「誰よりつらい状況になることを、自ら望むのが俳優である」 55歳になった香川照之“俳優の原点”
12月7日は香川照之55歳の誕生日
「自分が誰よりつらい状況になることを望む」
戦時中の日本兵捕虜を演じた同作では、これまでの自分のやり方をすべて否定され、強制的に自分を変えさせられ、大きな衝撃を受けたという。そのなかで香川は《「映画とは何か」「俳優は何をすべきか」について、身をもって徹底的に教えられ》、次のような結論にいたる(※3)。
《俳優とは、誰よりも率先して辛いことをやり、その姿を見せることでみんなに笑ってもらったり泣いてもらったりするのが仕事であり、それは「芝居をする」ということとはまったく違う。本当に必要なのか、痛いのか、損にはならないのか、もしかしたら二度手間ではないか……、そんなことは、一切考えてはいけない。自分が誰よりつらい状況になることを、自ら望むのが俳優である》
以来、彼は、映画『剱岳 点の記』(2009年)では実際に真冬の山に登り、日々天候に左右されながらの撮影に耐えたり(監督の木村大作からは撮影中、「これは映画ではない。行です」と言われたという)、ドラマ『坂の上の雲』(2009~11年)では死ぬ間際の正岡子規を演じるために、17キロの減量に挑んだりと、自ら進んでつらさを求めてきた。
そんな香川の演技に対する姿勢はやはり、役づくりとは似て非なるものだろう。

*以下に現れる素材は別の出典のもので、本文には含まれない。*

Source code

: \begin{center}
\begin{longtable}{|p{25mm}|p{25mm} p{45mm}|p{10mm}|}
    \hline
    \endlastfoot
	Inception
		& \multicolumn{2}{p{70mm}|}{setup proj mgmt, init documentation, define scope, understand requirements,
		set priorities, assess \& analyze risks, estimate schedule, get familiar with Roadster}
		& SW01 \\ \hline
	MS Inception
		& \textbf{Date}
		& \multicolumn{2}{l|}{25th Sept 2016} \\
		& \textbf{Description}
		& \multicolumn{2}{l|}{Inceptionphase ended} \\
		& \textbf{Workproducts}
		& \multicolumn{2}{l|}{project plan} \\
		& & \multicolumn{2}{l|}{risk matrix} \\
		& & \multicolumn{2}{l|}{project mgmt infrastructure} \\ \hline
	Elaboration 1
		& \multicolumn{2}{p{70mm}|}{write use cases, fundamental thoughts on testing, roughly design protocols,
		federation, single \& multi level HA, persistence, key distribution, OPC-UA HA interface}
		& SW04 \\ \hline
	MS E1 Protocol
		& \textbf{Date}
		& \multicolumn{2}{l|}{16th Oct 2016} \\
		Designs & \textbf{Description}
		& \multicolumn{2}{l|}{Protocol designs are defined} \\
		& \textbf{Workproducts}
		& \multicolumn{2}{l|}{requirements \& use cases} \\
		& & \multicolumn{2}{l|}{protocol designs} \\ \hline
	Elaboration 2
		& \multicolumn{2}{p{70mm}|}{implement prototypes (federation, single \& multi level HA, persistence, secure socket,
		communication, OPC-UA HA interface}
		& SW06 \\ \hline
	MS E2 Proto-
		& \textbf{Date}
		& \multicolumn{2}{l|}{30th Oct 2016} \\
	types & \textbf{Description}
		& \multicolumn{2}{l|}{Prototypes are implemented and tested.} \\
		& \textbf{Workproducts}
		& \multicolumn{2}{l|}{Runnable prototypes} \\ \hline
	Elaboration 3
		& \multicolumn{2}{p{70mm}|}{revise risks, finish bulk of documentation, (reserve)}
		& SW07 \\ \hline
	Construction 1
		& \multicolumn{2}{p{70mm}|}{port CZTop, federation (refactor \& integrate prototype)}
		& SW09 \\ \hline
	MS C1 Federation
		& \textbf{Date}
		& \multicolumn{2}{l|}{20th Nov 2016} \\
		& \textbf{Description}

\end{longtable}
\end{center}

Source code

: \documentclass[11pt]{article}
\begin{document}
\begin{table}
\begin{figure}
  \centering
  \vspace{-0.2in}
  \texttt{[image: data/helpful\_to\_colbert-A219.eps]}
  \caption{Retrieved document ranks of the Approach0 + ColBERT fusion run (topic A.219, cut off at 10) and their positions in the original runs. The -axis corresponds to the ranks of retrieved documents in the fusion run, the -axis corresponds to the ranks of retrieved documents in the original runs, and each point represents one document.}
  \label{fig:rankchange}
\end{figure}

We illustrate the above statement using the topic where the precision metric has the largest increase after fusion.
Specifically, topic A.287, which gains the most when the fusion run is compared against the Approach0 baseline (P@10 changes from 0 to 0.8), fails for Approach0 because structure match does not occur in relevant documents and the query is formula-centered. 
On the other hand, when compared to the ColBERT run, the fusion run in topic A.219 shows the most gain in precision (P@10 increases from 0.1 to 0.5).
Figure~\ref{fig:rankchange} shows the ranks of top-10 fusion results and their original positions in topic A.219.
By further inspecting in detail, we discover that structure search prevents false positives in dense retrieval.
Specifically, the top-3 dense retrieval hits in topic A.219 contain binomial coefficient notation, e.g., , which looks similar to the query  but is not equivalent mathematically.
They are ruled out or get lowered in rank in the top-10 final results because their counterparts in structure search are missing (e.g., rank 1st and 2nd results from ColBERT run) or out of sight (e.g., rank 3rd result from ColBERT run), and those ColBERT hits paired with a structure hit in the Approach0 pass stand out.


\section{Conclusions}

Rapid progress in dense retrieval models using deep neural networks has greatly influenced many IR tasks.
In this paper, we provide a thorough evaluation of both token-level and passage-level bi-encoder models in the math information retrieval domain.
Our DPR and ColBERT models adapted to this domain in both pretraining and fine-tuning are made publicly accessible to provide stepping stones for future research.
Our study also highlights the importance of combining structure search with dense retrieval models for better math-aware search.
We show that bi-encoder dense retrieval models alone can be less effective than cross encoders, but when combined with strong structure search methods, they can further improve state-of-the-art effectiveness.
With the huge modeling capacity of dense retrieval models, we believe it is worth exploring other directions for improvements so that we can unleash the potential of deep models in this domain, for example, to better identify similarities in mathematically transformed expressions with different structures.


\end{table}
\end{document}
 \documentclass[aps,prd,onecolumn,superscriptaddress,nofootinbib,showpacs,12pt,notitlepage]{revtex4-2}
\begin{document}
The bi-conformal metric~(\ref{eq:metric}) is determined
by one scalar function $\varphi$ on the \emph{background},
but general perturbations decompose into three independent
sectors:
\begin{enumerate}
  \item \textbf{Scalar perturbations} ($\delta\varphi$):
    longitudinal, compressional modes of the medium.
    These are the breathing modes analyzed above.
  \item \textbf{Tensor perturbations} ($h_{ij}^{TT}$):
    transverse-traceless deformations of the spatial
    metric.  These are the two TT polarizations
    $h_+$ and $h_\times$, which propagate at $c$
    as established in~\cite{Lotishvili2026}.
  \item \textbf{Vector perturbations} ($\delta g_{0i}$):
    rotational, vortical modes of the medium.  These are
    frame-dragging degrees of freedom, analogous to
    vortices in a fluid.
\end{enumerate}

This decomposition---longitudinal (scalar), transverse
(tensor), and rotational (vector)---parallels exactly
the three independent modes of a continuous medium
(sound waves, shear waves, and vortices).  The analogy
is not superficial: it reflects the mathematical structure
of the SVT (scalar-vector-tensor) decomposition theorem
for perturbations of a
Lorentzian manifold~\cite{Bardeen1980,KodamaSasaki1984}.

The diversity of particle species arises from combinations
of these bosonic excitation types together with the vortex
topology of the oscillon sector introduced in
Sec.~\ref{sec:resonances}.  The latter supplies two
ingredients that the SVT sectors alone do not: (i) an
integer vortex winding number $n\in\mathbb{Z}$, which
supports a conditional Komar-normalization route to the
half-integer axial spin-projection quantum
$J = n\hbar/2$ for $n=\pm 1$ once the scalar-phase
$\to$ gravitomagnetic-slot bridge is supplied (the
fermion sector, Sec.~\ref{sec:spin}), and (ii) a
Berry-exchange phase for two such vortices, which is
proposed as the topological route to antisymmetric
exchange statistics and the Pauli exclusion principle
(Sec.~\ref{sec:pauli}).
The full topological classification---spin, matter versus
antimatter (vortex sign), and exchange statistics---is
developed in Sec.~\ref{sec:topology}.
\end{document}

それは次の発言からもうかがえる。
《僕にとっていい役者というのは、「今、命を捨てる覚悟がある」という言葉がわかるかどうかです。役のために魂を売るということではなく、その一瞬一瞬に真剣になれるかどうか。これは役者というより人間としての問題かもしれませんが、なぜここに立っているのか、なぜ役者をやっているのか、そういういろんな問いにちゃんと真剣な答えがあり、そこからリアルな感情がボンッと出てくるような人が、いい俳優であり、いい人間であるような気がします》(※4)
『半沢直樹』で大和田が見せた涙も、その場面に真剣に向き合った末の、リアルな感情の発露であったに違いない。